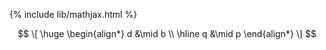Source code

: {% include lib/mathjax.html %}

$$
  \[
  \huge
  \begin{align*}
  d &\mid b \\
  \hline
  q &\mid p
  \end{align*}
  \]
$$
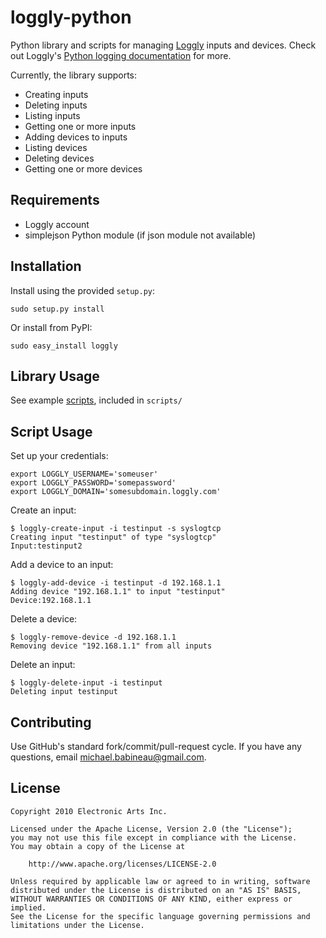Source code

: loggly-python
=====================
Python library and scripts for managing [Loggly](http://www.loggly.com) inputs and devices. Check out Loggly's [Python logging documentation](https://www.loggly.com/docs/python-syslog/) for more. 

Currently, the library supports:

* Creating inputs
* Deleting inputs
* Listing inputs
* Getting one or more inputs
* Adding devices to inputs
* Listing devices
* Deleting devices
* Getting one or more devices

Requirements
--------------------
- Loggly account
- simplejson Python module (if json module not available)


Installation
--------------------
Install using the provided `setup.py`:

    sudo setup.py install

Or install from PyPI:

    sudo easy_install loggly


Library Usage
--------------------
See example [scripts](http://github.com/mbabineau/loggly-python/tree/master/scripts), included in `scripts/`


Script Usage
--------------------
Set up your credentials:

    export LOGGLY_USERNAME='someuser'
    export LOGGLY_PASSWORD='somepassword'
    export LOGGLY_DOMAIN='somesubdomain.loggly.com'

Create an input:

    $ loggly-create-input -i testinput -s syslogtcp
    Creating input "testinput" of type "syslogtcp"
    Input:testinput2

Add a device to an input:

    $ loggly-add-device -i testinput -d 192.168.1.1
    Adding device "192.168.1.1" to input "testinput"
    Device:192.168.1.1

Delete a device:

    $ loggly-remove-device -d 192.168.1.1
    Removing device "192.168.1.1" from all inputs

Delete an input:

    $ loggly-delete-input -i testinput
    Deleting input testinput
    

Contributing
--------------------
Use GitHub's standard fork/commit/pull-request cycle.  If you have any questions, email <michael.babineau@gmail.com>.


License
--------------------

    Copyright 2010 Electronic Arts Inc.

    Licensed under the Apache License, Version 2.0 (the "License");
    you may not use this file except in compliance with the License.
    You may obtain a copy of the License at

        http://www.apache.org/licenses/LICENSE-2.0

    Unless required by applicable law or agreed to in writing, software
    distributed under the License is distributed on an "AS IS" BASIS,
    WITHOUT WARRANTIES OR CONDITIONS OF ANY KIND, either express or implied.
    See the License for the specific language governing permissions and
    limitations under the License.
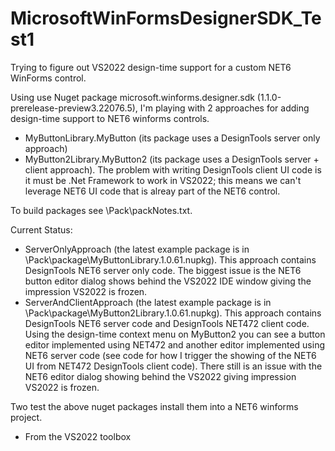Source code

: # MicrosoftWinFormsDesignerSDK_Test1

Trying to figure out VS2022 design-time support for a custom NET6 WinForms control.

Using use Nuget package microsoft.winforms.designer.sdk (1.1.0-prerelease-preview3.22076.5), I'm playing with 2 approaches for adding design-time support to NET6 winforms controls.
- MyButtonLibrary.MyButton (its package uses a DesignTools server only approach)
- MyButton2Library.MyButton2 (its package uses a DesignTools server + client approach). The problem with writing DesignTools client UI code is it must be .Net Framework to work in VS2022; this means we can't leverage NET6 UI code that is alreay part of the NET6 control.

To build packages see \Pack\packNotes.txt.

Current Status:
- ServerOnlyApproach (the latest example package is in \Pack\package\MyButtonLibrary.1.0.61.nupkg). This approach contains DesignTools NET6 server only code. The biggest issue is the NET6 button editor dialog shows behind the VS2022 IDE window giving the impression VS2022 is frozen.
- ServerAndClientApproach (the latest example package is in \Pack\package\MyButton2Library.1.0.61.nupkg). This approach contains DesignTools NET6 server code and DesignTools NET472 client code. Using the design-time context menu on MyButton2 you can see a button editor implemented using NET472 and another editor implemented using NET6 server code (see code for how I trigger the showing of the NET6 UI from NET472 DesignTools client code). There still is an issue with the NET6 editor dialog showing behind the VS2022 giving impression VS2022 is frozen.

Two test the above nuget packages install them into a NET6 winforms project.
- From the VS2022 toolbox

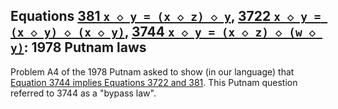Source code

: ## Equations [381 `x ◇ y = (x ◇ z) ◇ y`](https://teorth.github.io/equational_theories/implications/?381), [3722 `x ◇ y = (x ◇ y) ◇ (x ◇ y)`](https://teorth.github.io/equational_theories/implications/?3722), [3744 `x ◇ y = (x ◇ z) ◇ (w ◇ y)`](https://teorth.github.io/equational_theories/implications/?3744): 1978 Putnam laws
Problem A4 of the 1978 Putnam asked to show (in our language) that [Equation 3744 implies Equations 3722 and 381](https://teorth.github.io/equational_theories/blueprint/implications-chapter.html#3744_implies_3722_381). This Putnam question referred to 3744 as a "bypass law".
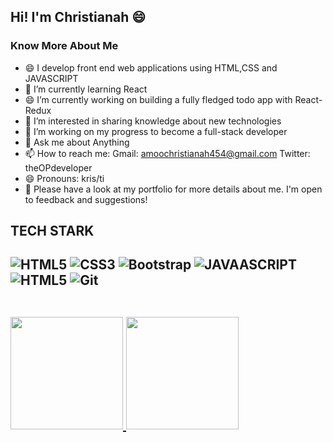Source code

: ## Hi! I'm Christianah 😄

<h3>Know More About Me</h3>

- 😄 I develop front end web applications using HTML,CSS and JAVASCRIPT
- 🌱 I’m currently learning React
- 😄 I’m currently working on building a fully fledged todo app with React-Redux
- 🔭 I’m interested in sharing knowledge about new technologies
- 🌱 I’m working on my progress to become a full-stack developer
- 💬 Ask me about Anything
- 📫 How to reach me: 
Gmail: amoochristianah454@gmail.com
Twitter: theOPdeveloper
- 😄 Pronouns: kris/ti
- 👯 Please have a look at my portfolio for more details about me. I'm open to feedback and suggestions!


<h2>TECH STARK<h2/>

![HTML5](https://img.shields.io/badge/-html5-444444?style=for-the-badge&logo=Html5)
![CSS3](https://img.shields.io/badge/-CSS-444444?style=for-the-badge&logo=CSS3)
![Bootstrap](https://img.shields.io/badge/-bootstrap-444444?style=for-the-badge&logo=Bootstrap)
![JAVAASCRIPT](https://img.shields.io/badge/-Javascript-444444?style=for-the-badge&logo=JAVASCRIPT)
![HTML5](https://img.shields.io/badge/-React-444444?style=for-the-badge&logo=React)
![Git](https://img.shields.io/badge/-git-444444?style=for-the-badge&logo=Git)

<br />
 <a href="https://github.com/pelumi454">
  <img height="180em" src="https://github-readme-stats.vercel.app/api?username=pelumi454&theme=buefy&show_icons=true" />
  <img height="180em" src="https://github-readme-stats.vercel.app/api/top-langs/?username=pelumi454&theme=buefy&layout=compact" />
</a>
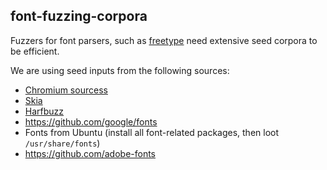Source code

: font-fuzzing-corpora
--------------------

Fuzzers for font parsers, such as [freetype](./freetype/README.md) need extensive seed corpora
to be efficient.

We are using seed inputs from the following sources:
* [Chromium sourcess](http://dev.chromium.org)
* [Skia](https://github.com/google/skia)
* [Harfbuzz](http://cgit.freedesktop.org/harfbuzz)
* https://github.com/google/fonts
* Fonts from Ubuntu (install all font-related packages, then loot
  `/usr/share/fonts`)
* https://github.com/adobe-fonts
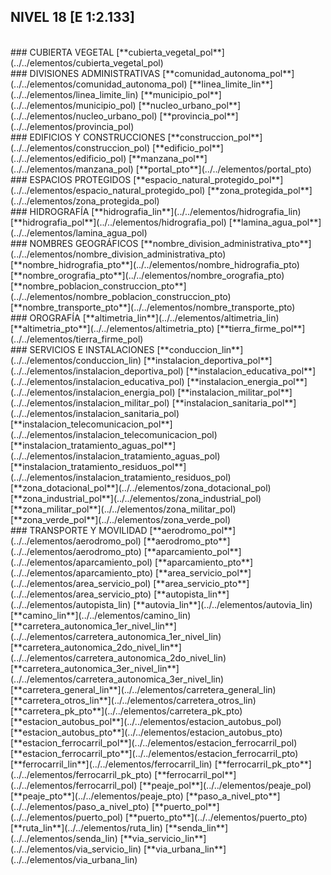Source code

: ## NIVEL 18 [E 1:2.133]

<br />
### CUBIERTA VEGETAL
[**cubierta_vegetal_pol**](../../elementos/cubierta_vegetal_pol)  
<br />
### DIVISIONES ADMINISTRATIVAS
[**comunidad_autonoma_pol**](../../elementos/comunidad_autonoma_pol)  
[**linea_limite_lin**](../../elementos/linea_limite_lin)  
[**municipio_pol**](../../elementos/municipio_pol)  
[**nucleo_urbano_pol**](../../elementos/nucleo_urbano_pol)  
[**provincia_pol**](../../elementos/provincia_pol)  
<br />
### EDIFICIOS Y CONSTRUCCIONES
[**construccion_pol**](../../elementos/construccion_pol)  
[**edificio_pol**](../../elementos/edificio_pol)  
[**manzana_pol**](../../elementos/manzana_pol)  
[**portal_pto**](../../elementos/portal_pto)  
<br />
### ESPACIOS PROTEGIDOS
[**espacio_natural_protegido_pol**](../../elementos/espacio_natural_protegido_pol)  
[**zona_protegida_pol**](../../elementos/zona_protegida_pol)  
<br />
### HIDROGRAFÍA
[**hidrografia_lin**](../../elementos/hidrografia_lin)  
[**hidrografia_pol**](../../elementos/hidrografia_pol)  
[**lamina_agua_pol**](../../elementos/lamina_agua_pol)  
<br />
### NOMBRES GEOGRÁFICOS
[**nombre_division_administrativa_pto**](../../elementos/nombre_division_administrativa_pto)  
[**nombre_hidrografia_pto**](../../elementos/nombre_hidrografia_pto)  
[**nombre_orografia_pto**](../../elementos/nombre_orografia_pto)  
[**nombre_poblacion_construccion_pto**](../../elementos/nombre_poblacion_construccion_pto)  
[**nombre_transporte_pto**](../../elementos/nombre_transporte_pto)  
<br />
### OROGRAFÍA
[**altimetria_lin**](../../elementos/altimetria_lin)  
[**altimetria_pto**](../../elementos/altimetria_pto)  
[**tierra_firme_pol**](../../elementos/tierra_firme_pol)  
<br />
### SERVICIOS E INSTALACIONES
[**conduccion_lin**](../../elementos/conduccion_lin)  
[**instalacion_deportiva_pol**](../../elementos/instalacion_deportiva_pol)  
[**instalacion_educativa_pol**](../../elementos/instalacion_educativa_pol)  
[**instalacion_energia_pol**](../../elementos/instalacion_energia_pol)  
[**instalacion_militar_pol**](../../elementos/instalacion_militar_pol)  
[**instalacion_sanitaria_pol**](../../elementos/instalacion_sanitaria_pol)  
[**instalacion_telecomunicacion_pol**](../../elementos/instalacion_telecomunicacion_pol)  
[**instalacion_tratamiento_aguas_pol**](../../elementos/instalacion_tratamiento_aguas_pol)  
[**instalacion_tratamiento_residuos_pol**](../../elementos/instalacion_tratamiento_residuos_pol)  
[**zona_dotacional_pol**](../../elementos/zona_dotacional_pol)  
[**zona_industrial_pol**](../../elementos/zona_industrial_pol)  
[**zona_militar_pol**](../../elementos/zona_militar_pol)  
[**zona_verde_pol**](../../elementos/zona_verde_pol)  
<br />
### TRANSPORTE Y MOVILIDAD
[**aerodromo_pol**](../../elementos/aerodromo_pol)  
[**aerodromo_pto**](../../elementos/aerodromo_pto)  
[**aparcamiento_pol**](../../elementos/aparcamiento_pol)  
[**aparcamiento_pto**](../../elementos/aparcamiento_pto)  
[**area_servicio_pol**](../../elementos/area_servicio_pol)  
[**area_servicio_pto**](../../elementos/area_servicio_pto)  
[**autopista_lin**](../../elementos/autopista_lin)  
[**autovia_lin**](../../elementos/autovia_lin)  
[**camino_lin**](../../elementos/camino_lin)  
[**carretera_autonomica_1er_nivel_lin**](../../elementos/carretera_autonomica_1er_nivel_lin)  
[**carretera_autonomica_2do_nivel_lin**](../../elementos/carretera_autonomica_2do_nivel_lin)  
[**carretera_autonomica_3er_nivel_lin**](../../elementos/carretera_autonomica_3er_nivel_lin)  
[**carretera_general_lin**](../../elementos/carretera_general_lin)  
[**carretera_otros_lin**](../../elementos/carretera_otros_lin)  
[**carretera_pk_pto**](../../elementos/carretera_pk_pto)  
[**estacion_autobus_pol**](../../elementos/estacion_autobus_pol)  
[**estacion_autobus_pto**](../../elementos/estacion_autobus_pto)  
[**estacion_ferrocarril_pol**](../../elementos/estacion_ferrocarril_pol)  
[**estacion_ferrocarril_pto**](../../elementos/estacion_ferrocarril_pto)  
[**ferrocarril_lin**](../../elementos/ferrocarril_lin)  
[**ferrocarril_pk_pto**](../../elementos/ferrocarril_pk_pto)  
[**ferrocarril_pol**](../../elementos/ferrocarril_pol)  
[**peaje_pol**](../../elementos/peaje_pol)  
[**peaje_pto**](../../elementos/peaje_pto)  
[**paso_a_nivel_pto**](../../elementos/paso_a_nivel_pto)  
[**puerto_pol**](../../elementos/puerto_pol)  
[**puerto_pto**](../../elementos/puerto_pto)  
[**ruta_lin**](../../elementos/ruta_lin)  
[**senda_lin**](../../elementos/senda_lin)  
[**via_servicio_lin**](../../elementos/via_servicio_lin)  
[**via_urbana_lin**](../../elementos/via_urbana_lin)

★ ★ ★

Assignment: In the data above, find the line with "Copyright 2010 Electronic Arts Inc." and the line with "Trying to figure". Please copy exactly those two lines and every line between them, but not the pictures.

Solution to this exercise:
    Copyright 2010 Electronic Arts Inc.

    Licensed under the Apache License, Version 2.0 (the "License");
    you may not use this file except in compliance with the License.
    You may obtain a copy of the License at

        http://www.apache.org/licenses/LICENSE-2.0

    Unless required by applicable law or agreed to in writing, software
    distributed under the License is distributed on an "AS IS" BASIS,
    WITHOUT WARRANTIES OR CONDITIONS OF ANY KIND, either express or implied.
    See the License for the specific language governing permissions and
    limitations under the License.
Source code

: # MicrosoftWinFormsDesignerSDK_Test1

Trying to figure out VS2022 design-time support for a custom NET6 WinForms control.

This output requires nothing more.